[Source texts of formatted documents]
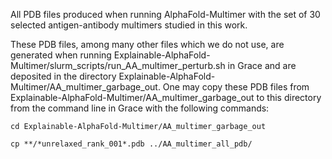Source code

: All PDB files produced when running AlphaFold-Multimer with the set of 30 selected antigen-antibody multimers studied in this work.

These PDB files, among many other files which we do not use, are generated when running Explainable-AlphaFold-Multimer/slurm_scripts/run_AA_multimer_perturb.sh in Grace and are deposited in the directory Explainable-AlphaFold-Multimer/AA_multimer_garbage_out. One may copy these PDB files from Explainable-AlphaFold-Multimer/AA_multimer_garbage_out to this directory from the command line in Grace with the following commands:

`cd Explainable-AlphaFold-Multimer/AA_multimer_garbage_out`

`cp **/*unrelaxed_rank_001*.pdb ../AA_multimer_all_pdb/`
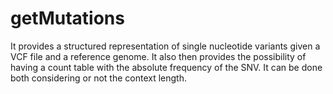 # getMutations
It provides a structured representation of single nucleotide variants given a VCF file and a reference genome.               It also then provides the possibility of having a count table with the absolute frequency of the SNV. It can be done both considering or not the context length.
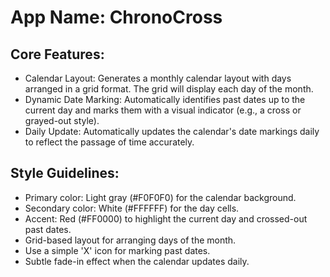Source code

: # **App Name**: ChronoCross

## Core Features:

- Calendar Layout: Generates a monthly calendar layout with days arranged in a grid format. The grid will display each day of the month.
- Dynamic Date Marking: Automatically identifies past dates up to the current day and marks them with a visual indicator (e.g., a cross or grayed-out style).
- Daily Update: Automatically updates the calendar's date markings daily to reflect the passage of time accurately.

## Style Guidelines:

- Primary color: Light gray (#F0F0F0) for the calendar background.
- Secondary color: White (#FFFFFF) for the day cells.
- Accent: Red (#FF0000) to highlight the current day and crossed-out past dates.
- Grid-based layout for arranging days of the month.
- Use a simple 'X' icon for marking past dates.
- Subtle fade-in effect when the calendar updates daily.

■ TASK
Determine, please, how many lines hold "Automatically" in the records, and give that number by itself.

■ WRITTEN REPLY
2